On pourrait s’interroger sur ce qui fait les marges d’erreur, de la façon dont on évalue les parois froides (et mes vide-sanitaires ?) à la manière de procéder à un échantillonnage (est-il pertinent ?) mais, à mes yeux, retenez surtout que la réglementation thermique française, en faisant le choix d’une évaluation de l’étanchéité dépendante d’un nombre importants de paramètres, cumule les risques d’erreurs et les imprécisions.

Pour preuve que ce choix est malvenu, il n’est pas rare de constater, in situ, pendant un test, qu’alors qu’un artisan rebouche une fuite, le n50 diminue (amélioration de l’étanchéité bien sûr) mais le Q4 remonte !!! mad myopera smiley

Si vous avez suivi l’explication un peu plus haut, vous aurez compris tout seul pourquoi : en abaissant la hauteur du point rouge, la pente de la courbe tendancielle diminue et le débit extrapolé à 4Pa est réévalué à la hausse suivi de la valeur Q4Pa-surf qui en dépend.drunk myopera smiley

Arrivé à ce stade de ce billet d’humeur, on peut légitimement se poser la question de l’intérêt de Q4Pa-surf.

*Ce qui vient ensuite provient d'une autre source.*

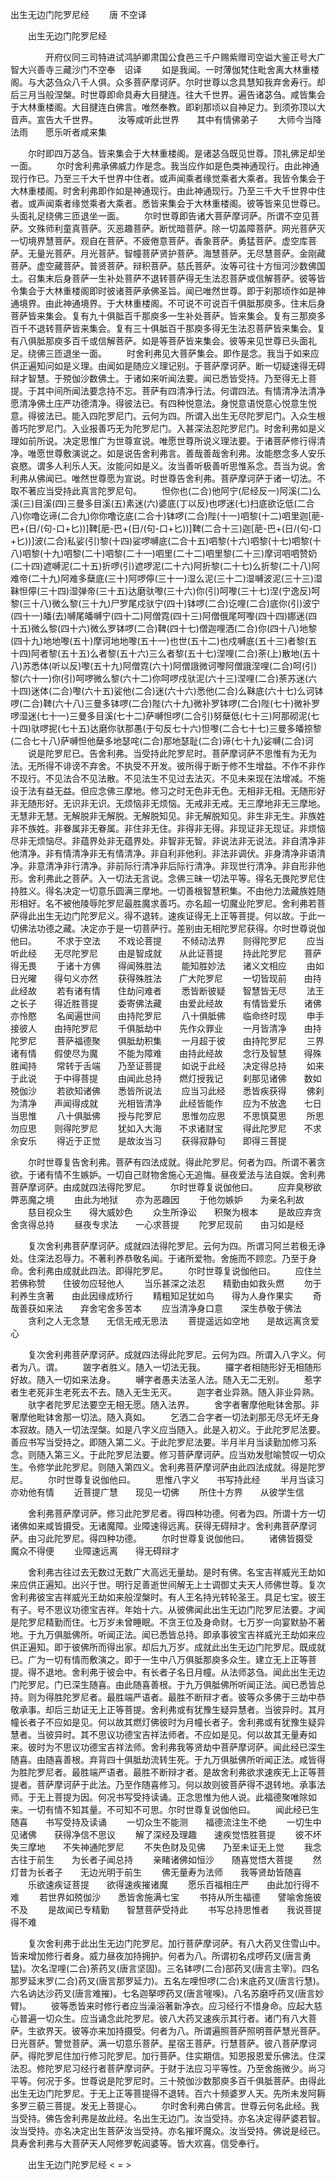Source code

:   出生无边门陀罗尼经
　　唐 不空译




　　出生无边门陀罗尼经

　　　　开府仪同三司特进试鸿胪卿肃国公食邑三千户赐紫赠司空谥大鉴正号大广智大兴善寺三藏沙门不空奉　诏译
　　如是我闻。一时薄伽梵住毗舍离大林重楼阁。与大苾刍众八千人俱。众多菩萨摩诃萨。尔时世尊以念具慧知我弃舍寿行。却后三月当般涅槃。时世尊即命具寿大目揵连。往大千世界。遍告诸苾刍。咸皆集会于大林重楼阁。大目揵连白佛言。唯然奉教。即刹那顷以自神足力。到须弥顶以大音声。宣告大千世界。
　　汝等咸听此世界　　其中有情佛弟子
　　大师今当降法雨　　愿乐听者咸来集

　　尔时即四万苾刍。皆来集会于大林重楼阁。是诸苾刍既见世尊。顶礼佛足却坐一面。
　　尔时舍利弗承佛威力作是念。我当应作如是色类神通现行。由此神通现行作已。乃至三千大千世界中住者。或声闻乘者缘觉乘者大乘者。我皆令集会于大林重楼阁。时舍利弗即作如是神通现行。由此神通现行。乃至三千大千世界中住者。或声闻乘者缘觉乘者大乘者。悉皆来集会于大林重楼阁。彼等皆来见世尊已。头面礼足绕佛三匝退坐一面。
　　尔时世尊即告诸大菩萨摩诃萨。所谓不空见菩萨。文殊师利童真菩萨。灭恶趣菩萨。断忧暗菩萨。除一切盖障菩萨。网光菩萨灭一切境界慧菩萨。观自在菩萨。不疲倦意菩萨。香象菩萨。勇猛菩萨。虚空库菩萨。无量光菩萨。月光菩萨。智幢菩萨贤护菩萨。海慧菩萨。无尽慧菩萨。金刚藏菩萨。虚空藏菩萨。普贤菩萨。辩积菩萨。慈氏菩萨。汝等可往十方恒河沙数佛国土。召集末后身菩萨一生补处菩萨不退转菩萨得无生法忍菩萨或信解菩萨。彼等皆令集会于大林重楼阁即时彼诸菩萨承佛圣旨。闻已唯然世尊。即于刹那顷作如是神通境界。由此神通境界。于大林重楼阁。不可说不可说百千俱胝那庾多。住末后身菩萨皆来集会。复有九十俱胝百千那庾多一生补处菩萨。皆来集会。复有三那庾多百千不退转菩萨皆来集会。复有三十俱胝百千那庾多得无生法忍菩萨皆来集会。复有八俱胝那庾多百千或信解菩萨。如是等菩萨皆来集会。彼等来见世尊已头面礼足。绕佛三匝退坐一面。
　　时舍利弗见大菩萨集会。即作是念。我当于如来应供正遍知问如是义理。由闻如是随应义理记别。于菩萨摩诃萨。断一切疑速得无碍辩才智慧。于殑伽沙数佛土。于诸如来听闻法要。闻已悉皆受持。乃至得无上菩提。于其中间所闻法要念持不忘。菩萨有四清净行法。何谓四法。有情清净法清净愿清净佛土庄严功德清净。得彼法已。有四种悦意法。身悦意语悦意心悦意生悦意。得彼法已。能入四陀罗尼门。云何为四。所谓入出生无尽陀罗尼门。入众生根善巧陀罗尼门。入业报善巧无为陀罗尼门。入甚深法忍陀罗尼门。时舍利弗如是义理如前所说。决定思惟广为世尊宣说。唯愿世尊所说义理法要。于诸菩萨修行得清净。唯愿世尊敷演说之。如是说告舍利弗言。善哉善哉舍利弗。汝能愍念多人安乐哀愍。谓多人利乐人天。汝能问如是义。汝当善听极善听思惟系念。吾当为说。舍利弗从佛闻已。唯然世尊愿为宣说。时世尊告舍利弗。菩萨摩诃萨于诸一切法。不取不著应当受持此真言陀罗尼句。
　　怛你也(二合)他阿宁(尼经反一)阿溪(二)么溪(三)目溪(四)三曼多目溪(五)素迷(六)婆底(丁以反)也啰迷(七)扫底欲讫低(二合八)你噜讫谛(二合九)你你噜讫底(二合十)钵啰(二合)陛(十一)呬黎(十二)呬里迦[萉-巴+(日/(句-口+匕))]鞞[萉-巴+(日/(句-口+匕))]鞞(二合十三)迦[萉-巴+(日/(句-口+匕))]波(二合)私娑(引)黎(十四)娑啰嚩底(二合十五)呬黎(十六)呬黎(十七)呬黎(十八)呬黎(十九)呬黎(二十)呬黎(二十一)呬里(二十二)呬里黎(二十三)摩诃呬呬赞奶(二十四)遮嚩泥(二十五)折啰(引)遮啰泥(二十六)阿折黎(二十七)么折黎(二十八)阿难帝(二十九)阿难多蘖底(三十)阿啰儜(三十一)湿么泥(三十二)湿嚩波泥(三十三)湿靺怛儜(三十四)湿弹帝(三十五)达磨驮嚟(三十六)你(引)呵嚟(三十七)涅(宁逸反)呵黎(三十八)微么黎(三十九)尸罗尾戍驮宁(四十)钵啰(二合)讫哩(二合)底你(引)波宁(四十一)皤(去)嚩尾皤嚩宁(四十二)阿僧霓(四十三)阿僧俄尾呵嚟(四十四)娜迷(四十五)微么黎(四十六)微么罗钵啰(二合)鞞(四十七)僧迦哩洒(二合)你(四十八)地黎(四十九)地地嚟(五十)摩诃地地嚟(五十一)也世(五十二)也戍嚩底(五十三)者黎(五十四)阿者黎(五十五)么者黎(五十六)三么者黎(五十七)涅哩(二合)荼(上)散地(五十八)苏悉体(听以反)嚟(五十九)阿僧霓(六十)阿僧誐微诃嚟阿僧誐涅哩(二合)呵(引)黎(六十一)你(引)呵啰微么黎(六十二)你呵啰戍驮泥(六十三)涅哩(二合)荼苏迷(六十四)迷体(二合)嚟(六十五)娑他(二合)迷(六十六)悉他(二合)么靺底(六十七)么诃钵啰(二合)鞞(六十八)三曼多钵啰(二合)陛(六十九)微补罗钵啰(二合)陛(七十)微补罗啰湿迷(七十一)三曼多目溪(七十二)萨嚩怛啰(二合引)努蘖低(七十三)阿那砌泥(七十四)驮啰抳(七十五)达磨你驮那愚(于句反七十六)怛嚟(二合七十七)三曼多皤捺黎(二合七十八)萨嚩怛他蘖多地瑟咤(二合)那地瑟耻(二合)谛(七十九)娑嚩(二合)诃
　　说是陀罗尼已。告舍利弗。当受持此陀罗尼时。菩萨摩诃萨不思惟有为无为法。无所得不诽谤不弃舍。不执受不开发。彼所得于断于修不生增益。不作不非作不现行。不见法合不见法散。不见法生不见过去法灭。不见未来现在法增减。不施设于法有益无益。但应念佛三摩地。修习之时无色非无色。无相非无相。无随形好非无随形好。无识非无识。无烦恼非无烦恼。无戒非无戒。无三摩地非无三摩地。无慧非无慧。无解脱非无解脱。无解脱知见。非无解脱知见。非生非无生。非族姓非不族姓。非眷属非无眷属。非住非无住。非得非无得。非现证非无现证。非烦恼尽非无烦恼尽。非蕴界处非无蕴界处。非智非无智。非说法非无说法。非自清净非他清净。非有情清净非无有情清净。非自利非他利。非法非调伏。非身清净非语清净。非意清净非行清净。非前际行清净非后际行清净。非现世行清净。非自形非他形。舍利弗此之菩萨。入一切法无言说。念佛三昧一切法平等。得名无畏陀罗尼住持胜义。得名决定一切意乐圆满三摩地。一切善根智慧积集。不由他力法藏族姓随形相好。名不被他陵辱陀罗尼最胜魔求善巧。亦名超一切魔业陀罗尼。舍利弗若菩萨得此出生无边门陀罗尼义。得不退转。速疾证得无上正等菩提。何以故。于此一切佛法功德之藏。决定亦于是一切菩萨行。差别由无相陀罗尼获得。尔时世尊说伽他曰。
　　不求于空法　　不戏论菩提
　　不倾动法界　　则得陀罗尼
　　应当听此经　　无尽陀罗尼
　　由是智成就　　从此证菩提
　　持此陀罗尼　　菩萨得无畏
　　于诸十方佛　　得闻殊胜法
　　能知胜妙法　　诸义文相应
　　由如日光曜　　得句义亦然
　　获得殊胜法　　广大陀罗尼
　　一切皆现前　　由持此经故
　　若有诸有情　　住劫问难者
　　悉皆断彼疑　　智慧皆无尽
　　法王之长子　　得近胜菩提
　　委寄佛法藏　　由爱此经故
　　有情皆爱乐　　诸佛亦怜愍
　　名闻遍世间　　由持陀罗尼
　　八十俱胝佛　　临命终时现
　　申手接彼人　　由持陀罗尼
　　千俱胝劫中　　先作众罪业
　　一月皆清净　　由持陀罗尼
　　菩萨福德聚　　俱胝劫积集
　　一月超于彼　　由持陀罗尼
　　三界诸有情　　假使尽为魔
　　不能为障难　　由持此经故
　　念行及智慧　　得殊胜闻持
　　常转于舌端　　乃至证菩提
　　如说于此经　　决定得总持
　　如来于此说　　于中得菩提
　　由闻此总持　　燃灯授我记
　　刹那见诸佛　　数如殑伽沙
　　若欲知诸佛　　悉皆所说法
　　应当习此经　　悉皆疾获得
　　佛刹为清净　　声闻得成就
　　光相皆清净　　此经皆能作
　　应为不放逸　　七日当思惟
　　八十俱胝佛　　授与陀罗尼
　　思惟勿应思　　不思慎莫思
　　所思勿应思　　则得陀罗尼
　　犹如入大海　　不求诸财宝
　　得此陀罗尼　　不求余安乐
　　得近于正觉　　是故汝当习
　　获得寂静句　　即得三菩提

　　尔时世尊复告舍利弗。菩萨有四法成就。得此陀罗尼。何者为四。所谓不著贪欲。于诸有情不生嫉妒。一切自己财物舍施心无追悔。昼夜爱法与法自娱。舍利弗菩萨摩诃萨。由成就四法得陀罗尼。
　　尔时世尊复说伽他曰。
　　应弃臭秽欲　　弊恶魔之境
　　由此为地狱　　亦为恶趣因
　　于他勿嫉妒　　为亲名利故
　　慈目视众生　　得大威妙色
　　众生所诤讼　　积聚为根本
　　是故应弃贪　　舍贪得总持
　　昼夜专求法　　一心求菩提
　　陀罗尼现前　　由习如是经

　　复次舍利弗菩萨摩诃萨。成就四法得陀罗尼。云何为四。所谓习阿兰若极无诤处。住深法忍辱力。不著利养恭敬名闻。于诸所爱物。舍施而不顾恋。乃至于身命。舍利弗由成就此四法。即得陀罗尼。
　　尔时世尊复说伽他曰。
　　应住兰若佛称赞　　住彼勿应轻他人
　　当乐甚深之法忍　　精勤由如救头燃
　　勿于利养生贪著　　由此因缘成矫行
　　精粗知足犹如鸟　　得为人身作果实
　　奇哉善获如来法　　弃舍宅舍多苦本
　　应当清净身口意　　深生恭敬于佛法
　　贪利之人无念慧　　无信无戒无思法
　　菩提遥远如空地　　是故远离贪爱心

　　复次舍利弗菩萨摩诃萨。成就四法得此陀罗尼。云何为四。所谓入八字义。何者为八。谓。
　　跛字者胜义。随入一切法无我。
　　攞字者相随形好无相随形好故。随入一切如来法身。
　　嚩字者愚夫法圣人法。随入无二无别。
　　惹字者生老死非生老死去不去。随入无生无灭。
　　迦字者业异熟。随入非业异熟。
　　驮字者陀罗尼法要空无相无愿。随入法界。
　　舍字者奢摩他毗钵舍那。非奢摩他毗钵舍那一切法。随入真如。
　　乞洒二合字者一切法刹那无尽无坏无身本寂故。随入一切法涅槃。如是八字义应当随入。此是入初义。于此陀罗尼法要。善应书写当受持之。即随入第二义。于此陀罗尼法要。半月半月当读勤加修习系念。则随入第三义。于此陀罗尼法要。修习菩萨摩诃萨。应当劝发慰喻赞叹一切众生。令修学此陀罗尼。则随入第四义。舍利弗菩萨摩诃萨由此四法成就。得是陀罗尼。
　　尔时世尊复说伽他曰。
　　思惟八字义　　书写持此经
　　半月当读习　　亦劝他有情
　　近菩提广慧　　现见一切佛
　　所住十方界　　从彼学生信

　　舍利弗菩萨摩诃萨。修习此陀罗尼者。得四种功德。何者为四。所谓十方一切诸佛如来咸皆摄受。无诸魔障。业障速得远离。获得无碍辩才。舍利弗菩萨摩诃萨。由习此陀罗尼。得四种功德。
　　尔时世尊复说伽他曰。
　　诸佛皆摄受　　魔众不得便
　　业障速远离　　得无碍辩才

　　舍利弗古往过去无数过无数广大高远无量劫。是时有佛。名宝吉祥威光王劫如来应供正遍知。出兴于世。明行足善逝世间解无上士调御丈夫天人师佛世尊。复次舍利弗彼宝吉祥威光王劫如来般涅槃时。有人王名持光转轮圣王。具足七宝。彼王有子。号不思议功德宝吉祥。年始十六。从彼佛闻此出生无边门陀罗尼法要。才闻是陀罗尼精勤而住。七万岁未曾睡眠。不贪王位及身命财。七万岁一向宴默胁不著地。于九万俱胝佛所。听闻正法。闻已悉皆总持。即承事彼宝吉祥威光王劫如来应供正遍知。即于彼佛所而得出家。却后九万岁。成就此出生无边门陀罗尼。既成就已。广为一切有情而敷演之。即于一生中八万俱胝那庾多众生。建立无上正等菩提。得不退地。舍利弗于彼会中。有长者子名日月幢。从法师苾刍。闻此出生无边门陀罗尼。门已深生随喜。由此随喜善根。于九万俱胝佛所听闻正法。闻已悉皆总持。则为得胜陀罗尼者。最胜端严语者。最胜不断辩才者。彼等众多佛于三劫中恭敬承事。却后三劫证无上正等菩提。舍利弗或有犹豫生疑异慧者。当彼异时。其月幢长者子不应如是见。何以故其燃灯佛彼时为月幢长者子。舍利弗或有犹豫生疑异慧者。当彼异时。其不思议功德宝吉祥法师者。不应如是见。何以故其无量寿如来。彼时为不思议功德宝吉祥法师。舍利弗我等贤劫中菩萨摩诃萨。闻此经已深生随喜。由随喜善根。弃背四十俱胝劫流转生死。于九万俱胝佛所听闻正法。咸皆得为胜陀罗尼者。最胜端严语者。最胜不断辩才者。是故舍利弗欲求速疾无上正等菩提者。菩萨摩诃萨于此法。乃至作随喜修习。何以故则彼菩萨得不退转地。承事法师。于无上菩提为因。何况书写受持读诵。正念思惟为他人说。此福德聚唯除如来。一切有情不知其量。不可知不可思。尔时世尊复说伽他曰。
　　闻此经已生随喜　　书写受持及读诵
　　一切众生不能测　　福德流注生不绝
　　一切生中见诸佛　　获得净信不思议
　　解了深经及理趣　　速疾觉悟胜菩提
　　彼不坏失三摩地　　不失神通陀罗尼
　　不失色财及见佛　　乃至未证无上觉
　　我念古往于前生　　为长者子闻总持
　　亲睹诸佛如恒沙　　随喜觉悟大菩提
　　然灯昔为长者子　　无边光明于前生
　　佛无量寿为法师　　我等贤劫皆随喜
　　乐欲速疾证菩提　　欲得速疾摧诸魔
　　愿乐百福相庄严　　由此加行得不难
　　若世界如殑伽沙　　悉皆舍施满七宝
　　书持从所生福德　　譬喻舍施彼不及
　　是故闻已专精勤　　智慧菩萨受持此
　　书写总持思惟者　　我说菩提得不难

　　复次舍利弗于此出生无边门陀罗尼。加行菩萨摩诃萨。有八大药叉住雪山中。皆来增加修行者身。威力昼夜加持拥护。何者为八。所谓初名戍啰药叉(唐言勇猛)。次名涅哩(二合)荼药叉(唐言坚固)。三名钵啰(二合)部药叉(唐言主宰)。四名那罗延末罗(二合)药叉(唐言那罗延力)。五名左哩怛啰(二合)末底药叉(唐言行慧)。六名讷达沙药叉(唐言难摧)。七名迦拏啰药叉(唐言嘊喍)。八名苏磨呼药叉(唐言妙臂)。
　　彼等悉皆来时修行者应当澡浴著新净衣。应习经行不惜身命。应起大慈心普遍一切众生。应当诵念此陀罗尼。彼八大药叉速疾示其行者。诸门有八大菩萨。生欲界天。彼等亦来加持摄受。何者为八。所谓遍照菩萨照明菩萨慧光菩萨。日光菩萨。警觉菩萨。满一切意乐菩萨。星宿王菩萨。行慧菩萨。彼八菩萨摩诃萨。得陀罗尼住加行修习陀罗尼。加行菩萨。住实期信。知恩报恩爱乐佛法。住深法忍。修陀罗尼习经行者菩萨摩诃萨。于财于法应习平等性。乃至舍施微少。尚习平等。何况于多。世尊说是陀罗尼时。三十殑伽沙数那庾多百千俱胝菩萨。由得此出生无边门陀罗尼。于无上正等菩提得不退转。百六十频婆罗人天。先所未发阿耨多罗三藐三菩提。发无上菩提心。
　　尔时舍利弗白佛言。世尊云何名此经。我当受持。佛告舍利弗是故此经。名出生无边门。汝当受持。亦名决定得萨婆若智。汝当受持。亦名决定出生菩萨汝当受持。亦名摧坏魔众。汝当受持。佛说是经已。具寿舍利弗与大菩萨天人阿修罗乾闼婆等。皆大欢喜。信受奉行。

　　出生无边门陀罗尼经
< =  >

Je vous avoue mon ignorance complète quant à l’historique de cet indicateur et au pourquoi de son existence. Évidemment, on peut penser que c’est un souci de réalisme, un bâtiment étant plus souvent exposé à un vent de 5km/h que de 35 km/h… Mais qui est à même de se représenter, qu’exposé à un vent de quelques kilomètres par heure, un bâtiment souffre d’infiltrations dont le débit est de 0,18 m³/h… par mètres carrés de surface déperditives ? Vous ? Pas moi en tout cas !

Il est, en revanche, aisé de se faire une idée mentale d’une perte représentant 90% du volume chaque heure sous un vent capable d’agiter la cîme des arbres.

Là où le bas blesse, encore, c’est que je ne connais pas de méthode de calcul des déperditions par renouvellement d’air qui ne se base pas sur n50 et qui adopte Q4Pa-surf d’emblée. Généralement, on use d’une transformation de ce dernier indicateur vers celui de la norme européenne avant tout calcul d’infiltrations annuelles moyennes… pour vous dire comme on cumule les erreurs…

Reconnaissons tout de même une qualité à Q4Pa-surf, il a le mérite de tenter de signer non pas l’étanchéité d’un bâtiment mais d’une paroi moyenne ! En effet, en donnant une valeur de débit de fuite par m² de façade, il vous donne une idée de la porosité moyenne des murs et du toit d’un bâtiment. Par exemple, si mon bâtiment affiche le même Q4Pa-surf mais des n50 très différents, cela signifie que les entreprises ont réalisé la même qualité de mise en œuvre mais que l’architecte, lui, a réussi à faire un bâtiment plus ou moins compact* ! wizard myopera smiley Finalement, si le n50 est le vrai indicateur d’étanchéité d’un bâtiment, le Q4Pa-surf, lui, est un indicateur de la compétence des entreprises à rendre étanche une unité de surface d’enveloppe… pour peu qu’on puisse se fier à sa valeur…

* Moins le bâtiment est compact, plus il est facile d’avoir un bon score en Q4Pa-surf alors que c’est l’inverse pour le n50.